[Dataset items]
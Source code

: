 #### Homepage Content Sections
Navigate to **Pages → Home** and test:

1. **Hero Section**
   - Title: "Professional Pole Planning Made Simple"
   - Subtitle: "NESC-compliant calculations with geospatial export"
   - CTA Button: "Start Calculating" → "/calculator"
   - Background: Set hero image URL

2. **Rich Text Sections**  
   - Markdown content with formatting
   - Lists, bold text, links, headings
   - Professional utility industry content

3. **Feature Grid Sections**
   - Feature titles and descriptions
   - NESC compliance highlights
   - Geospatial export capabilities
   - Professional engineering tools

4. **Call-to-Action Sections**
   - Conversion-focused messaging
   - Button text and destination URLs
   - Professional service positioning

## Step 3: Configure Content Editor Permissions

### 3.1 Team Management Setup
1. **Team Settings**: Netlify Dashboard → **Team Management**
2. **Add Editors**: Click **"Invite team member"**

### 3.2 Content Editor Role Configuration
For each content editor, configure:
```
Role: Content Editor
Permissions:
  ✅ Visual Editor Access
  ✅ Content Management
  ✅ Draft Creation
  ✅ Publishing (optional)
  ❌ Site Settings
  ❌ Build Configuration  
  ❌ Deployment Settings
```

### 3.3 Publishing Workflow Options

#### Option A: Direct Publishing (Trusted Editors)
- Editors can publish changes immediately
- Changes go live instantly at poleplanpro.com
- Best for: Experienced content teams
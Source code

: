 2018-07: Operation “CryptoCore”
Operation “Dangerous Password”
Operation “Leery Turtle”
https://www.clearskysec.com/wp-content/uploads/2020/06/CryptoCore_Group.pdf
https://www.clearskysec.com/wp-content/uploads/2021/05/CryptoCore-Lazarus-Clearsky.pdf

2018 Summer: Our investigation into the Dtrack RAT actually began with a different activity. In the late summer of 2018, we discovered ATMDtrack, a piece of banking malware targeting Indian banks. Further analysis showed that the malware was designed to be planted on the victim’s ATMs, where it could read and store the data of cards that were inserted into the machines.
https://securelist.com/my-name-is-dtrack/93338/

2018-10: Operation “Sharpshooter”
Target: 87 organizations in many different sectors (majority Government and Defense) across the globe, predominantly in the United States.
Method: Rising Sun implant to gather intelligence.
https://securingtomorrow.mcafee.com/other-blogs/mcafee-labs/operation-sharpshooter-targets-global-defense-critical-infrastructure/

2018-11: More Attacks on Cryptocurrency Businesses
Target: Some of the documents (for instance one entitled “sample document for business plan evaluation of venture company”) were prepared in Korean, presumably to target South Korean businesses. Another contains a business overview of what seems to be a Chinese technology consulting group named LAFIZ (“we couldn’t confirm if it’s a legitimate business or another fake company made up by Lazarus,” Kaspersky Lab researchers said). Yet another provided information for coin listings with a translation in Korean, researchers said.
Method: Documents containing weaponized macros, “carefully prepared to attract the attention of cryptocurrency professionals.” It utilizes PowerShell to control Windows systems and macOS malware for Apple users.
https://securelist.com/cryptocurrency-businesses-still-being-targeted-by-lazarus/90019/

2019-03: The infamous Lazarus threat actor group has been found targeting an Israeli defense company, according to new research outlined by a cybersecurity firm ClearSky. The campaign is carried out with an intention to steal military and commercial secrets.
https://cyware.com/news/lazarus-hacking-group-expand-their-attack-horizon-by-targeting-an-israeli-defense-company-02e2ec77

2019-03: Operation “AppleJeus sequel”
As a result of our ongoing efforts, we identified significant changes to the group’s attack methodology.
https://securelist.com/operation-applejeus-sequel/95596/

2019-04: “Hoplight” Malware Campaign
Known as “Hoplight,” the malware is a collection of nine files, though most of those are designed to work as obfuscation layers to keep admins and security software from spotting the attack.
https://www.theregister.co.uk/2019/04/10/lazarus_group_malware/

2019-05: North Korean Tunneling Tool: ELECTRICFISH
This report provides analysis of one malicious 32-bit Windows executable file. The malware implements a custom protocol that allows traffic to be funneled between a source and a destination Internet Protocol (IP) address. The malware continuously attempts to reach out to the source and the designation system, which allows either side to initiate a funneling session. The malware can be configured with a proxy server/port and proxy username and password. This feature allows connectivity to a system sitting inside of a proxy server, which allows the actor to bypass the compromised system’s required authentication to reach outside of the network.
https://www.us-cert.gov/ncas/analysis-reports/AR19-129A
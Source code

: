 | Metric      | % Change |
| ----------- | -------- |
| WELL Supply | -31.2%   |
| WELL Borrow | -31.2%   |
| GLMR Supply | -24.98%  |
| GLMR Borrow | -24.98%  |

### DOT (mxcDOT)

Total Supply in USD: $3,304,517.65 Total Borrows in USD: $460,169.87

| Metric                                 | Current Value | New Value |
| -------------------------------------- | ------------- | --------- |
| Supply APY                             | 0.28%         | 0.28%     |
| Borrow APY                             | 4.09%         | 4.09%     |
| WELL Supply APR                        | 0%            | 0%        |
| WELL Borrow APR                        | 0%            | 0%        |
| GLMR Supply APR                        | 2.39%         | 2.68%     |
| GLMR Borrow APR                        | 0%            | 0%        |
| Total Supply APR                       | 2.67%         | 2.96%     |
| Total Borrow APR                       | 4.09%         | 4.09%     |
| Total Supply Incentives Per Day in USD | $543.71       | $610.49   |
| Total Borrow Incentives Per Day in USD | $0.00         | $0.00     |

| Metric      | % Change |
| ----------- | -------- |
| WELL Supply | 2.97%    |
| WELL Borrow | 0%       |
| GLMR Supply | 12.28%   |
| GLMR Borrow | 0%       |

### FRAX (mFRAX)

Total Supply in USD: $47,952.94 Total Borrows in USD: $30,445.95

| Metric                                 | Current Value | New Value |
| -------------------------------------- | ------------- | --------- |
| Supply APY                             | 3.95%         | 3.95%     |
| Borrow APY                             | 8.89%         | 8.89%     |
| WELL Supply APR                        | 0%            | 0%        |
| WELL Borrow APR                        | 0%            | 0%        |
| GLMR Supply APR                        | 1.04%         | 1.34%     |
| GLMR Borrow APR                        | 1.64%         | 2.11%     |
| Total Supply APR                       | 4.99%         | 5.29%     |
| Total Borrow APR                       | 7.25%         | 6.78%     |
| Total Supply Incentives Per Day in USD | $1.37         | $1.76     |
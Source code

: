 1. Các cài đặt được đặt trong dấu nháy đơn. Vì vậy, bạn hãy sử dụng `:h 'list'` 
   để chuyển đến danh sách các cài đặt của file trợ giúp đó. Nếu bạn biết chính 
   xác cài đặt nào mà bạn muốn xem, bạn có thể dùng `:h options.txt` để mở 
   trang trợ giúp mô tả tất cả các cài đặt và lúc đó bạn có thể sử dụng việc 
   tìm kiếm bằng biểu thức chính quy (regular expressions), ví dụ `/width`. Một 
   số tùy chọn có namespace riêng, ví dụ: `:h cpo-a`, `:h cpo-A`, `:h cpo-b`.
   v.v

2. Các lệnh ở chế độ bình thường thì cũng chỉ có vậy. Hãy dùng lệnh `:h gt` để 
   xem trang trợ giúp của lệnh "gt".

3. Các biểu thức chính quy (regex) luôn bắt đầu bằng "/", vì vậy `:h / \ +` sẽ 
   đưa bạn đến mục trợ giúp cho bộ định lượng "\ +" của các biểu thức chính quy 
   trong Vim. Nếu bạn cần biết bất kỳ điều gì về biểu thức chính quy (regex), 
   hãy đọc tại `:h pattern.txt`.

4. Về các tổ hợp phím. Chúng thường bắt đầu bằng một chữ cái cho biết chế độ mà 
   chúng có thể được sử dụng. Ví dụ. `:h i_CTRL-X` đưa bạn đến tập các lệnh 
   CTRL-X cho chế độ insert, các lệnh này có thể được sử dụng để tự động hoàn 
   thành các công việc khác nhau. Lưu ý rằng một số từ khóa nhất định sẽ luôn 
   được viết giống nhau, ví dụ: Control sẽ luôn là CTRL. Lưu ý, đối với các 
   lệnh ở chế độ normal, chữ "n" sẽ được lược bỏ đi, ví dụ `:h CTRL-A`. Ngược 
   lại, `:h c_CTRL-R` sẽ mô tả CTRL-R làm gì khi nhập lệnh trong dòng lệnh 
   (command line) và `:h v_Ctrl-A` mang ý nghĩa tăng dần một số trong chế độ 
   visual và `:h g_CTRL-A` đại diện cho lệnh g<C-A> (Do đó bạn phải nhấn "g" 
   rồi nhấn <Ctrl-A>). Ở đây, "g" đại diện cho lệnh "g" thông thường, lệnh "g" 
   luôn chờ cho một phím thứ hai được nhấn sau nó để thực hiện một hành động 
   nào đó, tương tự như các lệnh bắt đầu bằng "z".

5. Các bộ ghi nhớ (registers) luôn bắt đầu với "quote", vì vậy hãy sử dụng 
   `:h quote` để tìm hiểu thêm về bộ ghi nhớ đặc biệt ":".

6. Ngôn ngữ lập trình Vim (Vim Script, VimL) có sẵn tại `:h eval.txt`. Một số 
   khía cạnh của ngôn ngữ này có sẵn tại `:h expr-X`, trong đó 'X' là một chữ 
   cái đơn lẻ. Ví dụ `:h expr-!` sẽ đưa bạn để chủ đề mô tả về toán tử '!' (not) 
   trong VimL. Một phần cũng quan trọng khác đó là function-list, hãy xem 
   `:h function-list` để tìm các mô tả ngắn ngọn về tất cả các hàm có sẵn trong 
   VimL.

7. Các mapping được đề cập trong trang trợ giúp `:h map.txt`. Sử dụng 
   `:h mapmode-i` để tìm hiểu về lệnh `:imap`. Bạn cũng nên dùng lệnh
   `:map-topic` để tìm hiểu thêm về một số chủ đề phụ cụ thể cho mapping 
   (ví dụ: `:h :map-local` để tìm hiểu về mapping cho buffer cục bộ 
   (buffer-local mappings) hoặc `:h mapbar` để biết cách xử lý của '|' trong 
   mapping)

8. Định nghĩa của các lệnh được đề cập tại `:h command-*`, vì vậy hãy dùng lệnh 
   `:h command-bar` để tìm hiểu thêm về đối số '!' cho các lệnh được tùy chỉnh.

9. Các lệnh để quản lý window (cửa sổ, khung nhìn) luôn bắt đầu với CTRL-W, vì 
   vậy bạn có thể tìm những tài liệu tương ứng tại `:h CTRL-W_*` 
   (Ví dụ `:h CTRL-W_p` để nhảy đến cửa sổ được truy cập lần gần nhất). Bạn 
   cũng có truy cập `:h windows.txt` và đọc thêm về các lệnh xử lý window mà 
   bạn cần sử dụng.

Instructions for the task ▸ Look above for the line holding "đưa bạn đến mục" and the line holding "chúng có thể". Retype both, and every line between them, word for word and nothing else.

Solved problem ▸
   đưa bạn đến mục trợ giúp cho bộ định lượng "\ +" của các biểu thức chính quy 
   trong Vim. Nếu bạn cần biết bất kỳ điều gì về biểu thức chính quy (regex), 
   hãy đọc tại `:h pattern.txt`.

4. Về các tổ hợp phím. Chúng thường bắt đầu bằng một chữ cái cho biết chế độ mà 
   chúng có thể được sử dụng. Ví dụ. `:h i_CTRL-X` đưa bạn đến tập các lệnh 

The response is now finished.